528  Sensor Calibration Lab (Wokwi Simulation)

528.1 Learning Objectives

Time: ~45 min | Level: Advanced | Code: P06.C10.LAB01

By the end of this lab, you will be able to:

  • Implement two-point calibration to correct offset and gain errors in analog sensors
  • Build multi-point calibration tables with linear interpolation for non-linear sensors
  • Detect and compensate for sensor drift over time using running baselines
  • Distinguish accuracy from precision through practical measurement exercises
  • Verify calibration quality using statistical metrics (RMSE, R-squared)
  • Store calibration coefficients in non-volatile memory for persistence across power cycles

528.2 Why Calibration Matters

Every sensor comes from manufacturing with slight variations. A temperature sensor rated at +/-0.5C accuracy might actually read 2C too high consistently. Without calibration, your IoT system makes decisions based on incorrect data.
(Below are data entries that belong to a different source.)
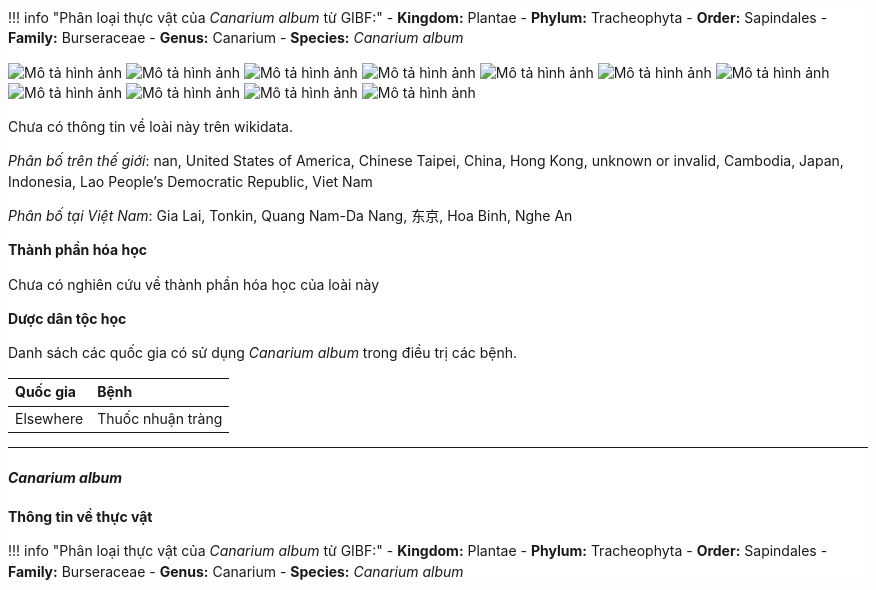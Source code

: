 !!! info "Phân loại thực vật của *Canarium album* từ GIBF:"
    - **Kingdom:** Plantae
    - **Phylum:** Tracheophyta
    - **Order:** Sapindales
    - **Family:** Burseraceae
    - **Genus:** Canarium
    - **Species:** *Canarium album*

<img src="https://inaturalist-open-data.s3.amazonaws.com/photos/386488527/original.jpg" alt="Mô tả hình ảnh" width="100" height="100">
<img src="https://inaturalist-open-data.s3.amazonaws.com/photos/386488363/original.jpg" alt="Mô tả hình ảnh" width="100" height="100">
<img src="https://inaturalist-open-data.s3.amazonaws.com/photos/386488465/original.jpg" alt="Mô tả hình ảnh" width="100" height="100">
<img src="https://inaturalist-open-data.s3.amazonaws.com/photos/386488595/original.jpg" alt="Mô tả hình ảnh" width="100" height="100">
<img src="https://bs.plantnet.org/image/o/fbc7af2e6f7870a71a07c6a4bd5e86b3365102f5" alt="Mô tả hình ảnh" width="100" height="100">
<img src="https://bs.plantnet.org/image/o/50625d22442e29ce445294def9055f786097ce62" alt="Mô tả hình ảnh" width="100" height="100">
<img src="https://bs.plantnet.org/image/o/a6172a74fa863c1623da627b023f9ed9bdb6ac7b" alt="Mô tả hình ảnh" width="100" height="100">
<img src="https://bs.plantnet.org/image/o/a9675c800ae3cc93ff2d7ac00dc1025c8481d656" alt="Mô tả hình ảnh" width="100" height="100">
<img src="https://bs.plantnet.org/image/o/a7bbe18a8d669bf28fde0e45529de02720359ab3" alt="Mô tả hình ảnh" width="100" height="100">
<img src="https://bs.plantnet.org/image/o/c8c4a434290d445cb0e2fa3afc7394ecd19bfb04" alt="Mô tả hình ảnh" width="100" height="100">
<img src="https://bs.plantnet.org/image/o/8242cfe9d7153b582ace44aae714531392afead9" alt="Mô tả hình ảnh" width="100" height="100"> 

Chưa có thông tin về loài này trên wikidata.

*Phân bố trên thế giới*: nan, United States of America, Chinese Taipei, China, Hong Kong, unknown or invalid, Cambodia, Japan, Indonesia, Lao People’s Democratic Republic, Viet Nam

*Phân bố tại Việt Nam*: Gia Lai, Tonkin, Quang Nam-Da Nang, 东京, Hoa Binh, Nghe An

**Thành phần hóa học**
        

Chưa có nghiên cứu về thành phần hóa học của loài này


**Dược dân tộc học**

Danh sách các quốc gia có sử dụng *Canarium album* trong điều trị các bệnh. 

| Quốc gia   | Bệnh              |
|:-----------|:------------------|
| Elsewhere  | Thuốc nhuận tràng |



---      
#### *Canarium album*
**Thông tin về thực vật**

!!! info "Phân loại thực vật của *Canarium album* từ GIBF:"
    - **Kingdom:** Plantae
    - **Phylum:** Tracheophyta
    - **Order:** Sapindales
    - **Family:** Burseraceae
    - **Genus:** Canarium
    - **Species:** *Canarium album*
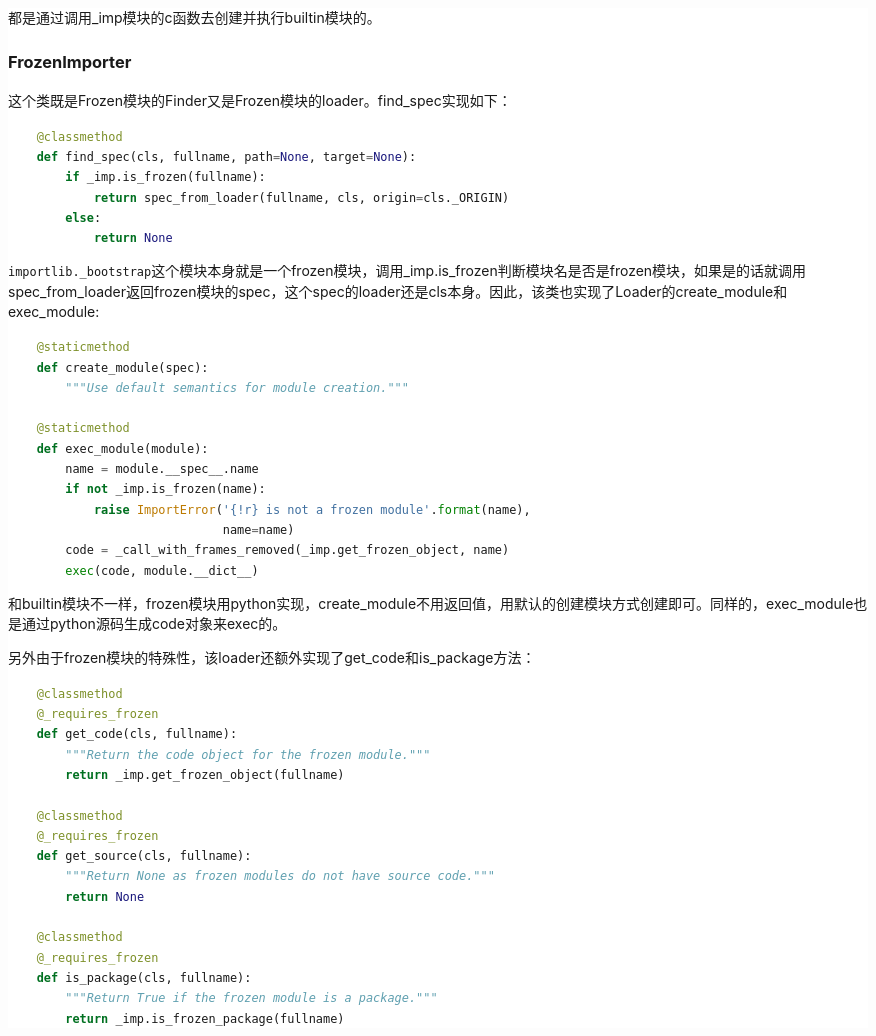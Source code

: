 都是通过调用_imp模块的c函数去创建并执行builtin模块的。

### FrozenImporter

这个类既是Frozen模块的Finder又是Frozen模块的loader。find_spec实现如下：

```python
    @classmethod
    def find_spec(cls, fullname, path=None, target=None):
        if _imp.is_frozen(fullname):
            return spec_from_loader(fullname, cls, origin=cls._ORIGIN)
        else:
            return None
```

`importlib._bootstrap`这个模块本身就是一个frozen模块，调用_imp.is_frozen判断模块名是否是frozen模块，如果是的话就调用spec_from_loader返回frozen模块的spec，这个spec的loader还是cls本身。因此，该类也实现了Loader的create_module和exec_module:

```python
    @staticmethod
    def create_module(spec):
        """Use default semantics for module creation."""

    @staticmethod
    def exec_module(module):
        name = module.__spec__.name
        if not _imp.is_frozen(name):
            raise ImportError('{!r} is not a frozen module'.format(name),
                              name=name)
        code = _call_with_frames_removed(_imp.get_frozen_object, name)
        exec(code, module.__dict__)
```

和builtin模块不一样，frozen模块用python实现，create_module不用返回值，用默认的创建模块方式创建即可。同样的，exec_module也是通过python源码生成code对象来exec的。

另外由于frozen模块的特殊性，该loader还额外实现了get_code和is_package方法：

```python
    @classmethod
    @_requires_frozen
    def get_code(cls, fullname):
        """Return the code object for the frozen module."""
        return _imp.get_frozen_object(fullname)

    @classmethod
    @_requires_frozen
    def get_source(cls, fullname):
        """Return None as frozen modules do not have source code."""
        return None

    @classmethod
    @_requires_frozen
    def is_package(cls, fullname):
        """Return True if the frozen module is a package."""
        return _imp.is_frozen_package(fullname)
```
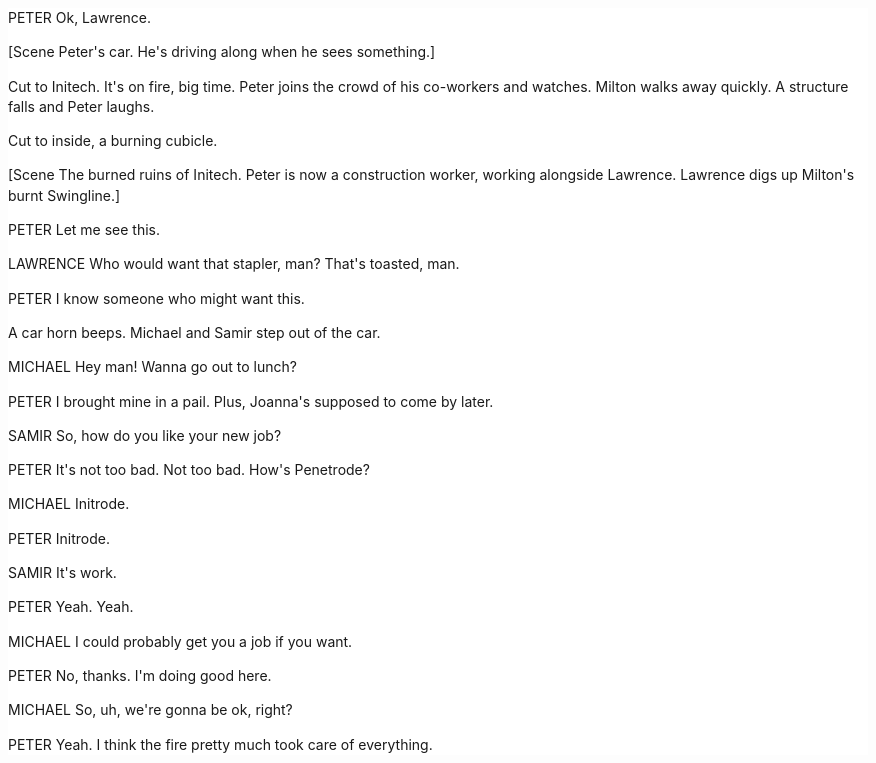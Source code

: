 PETER
Ok, Lawrence.

[Scene Peter's car. He's driving along when he sees something.]

Cut to Initech. It's on fire, big time. Peter joins the crowd of his 
co-workers and watches. Milton walks away quickly. A structure falls 
and Peter laughs.

Cut to inside, a burning cubicle.

[Scene The burned ruins of Initech. Peter is now a construction worker, 
working alongside Lawrence. Lawrence digs up Milton's burnt Swingline.]

PETER
Let me see this.

LAWRENCE
Who would want that stapler, man? That's toasted, man.

PETER
I know someone who might want this.

A car horn beeps. Michael and Samir step out of the car.

MICHAEL
Hey man! Wanna go out to lunch?

PETER
I brought mine in a pail. Plus, Joanna's supposed to come by later.

SAMIR
So, how do you like your new job?

PETER
It's not too bad. Not too bad. How's Penetrode?

MICHAEL
Initrode.

PETER
Initrode.

SAMIR
It's work.

PETER
Yeah. Yeah.

MICHAEL
I could probably get you a job if you want.

PETER
No, thanks. I'm doing good here.

MICHAEL
So, uh, we're gonna be ok, right?

PETER
Yeah. I think the fire pretty much took care of everything.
%%{init: {'theme': 'base', 'themeVariables': {'primaryColor': '#2C3E50', 'primaryTextColor': '#fff', 'primaryBorderColor': '#16A085', 'lineColor': '#16A085', 'secondaryColor': '#E67E22', 'tertiaryColor': '#fff'}}}%%
flowchart LR
    subgraph Uncalibrated["Without Calibration"]
        A1[Sensor reads 25C] --> B1[Actual temp: 23C]
        B1 --> C1[Error: +2C]
        C1 --> D1[Wrong decisions]
    end

    subgraph Calibrated["With Calibration"]
        A2[Sensor reads 25C] --> B2[Apply correction]
        B2 --> C2[Corrected: 23C]
        C2 --> D2[Accurate data]
    end

    style Uncalibrated fill:#FFEBEE,stroke:#E74C3C
    style Calibrated fill:#E8F5E9,stroke:#27AE60

Figure 528.1: Calibration transforms raw sensor readings into accurate measurements by applying mathematical corrections based on known reference values.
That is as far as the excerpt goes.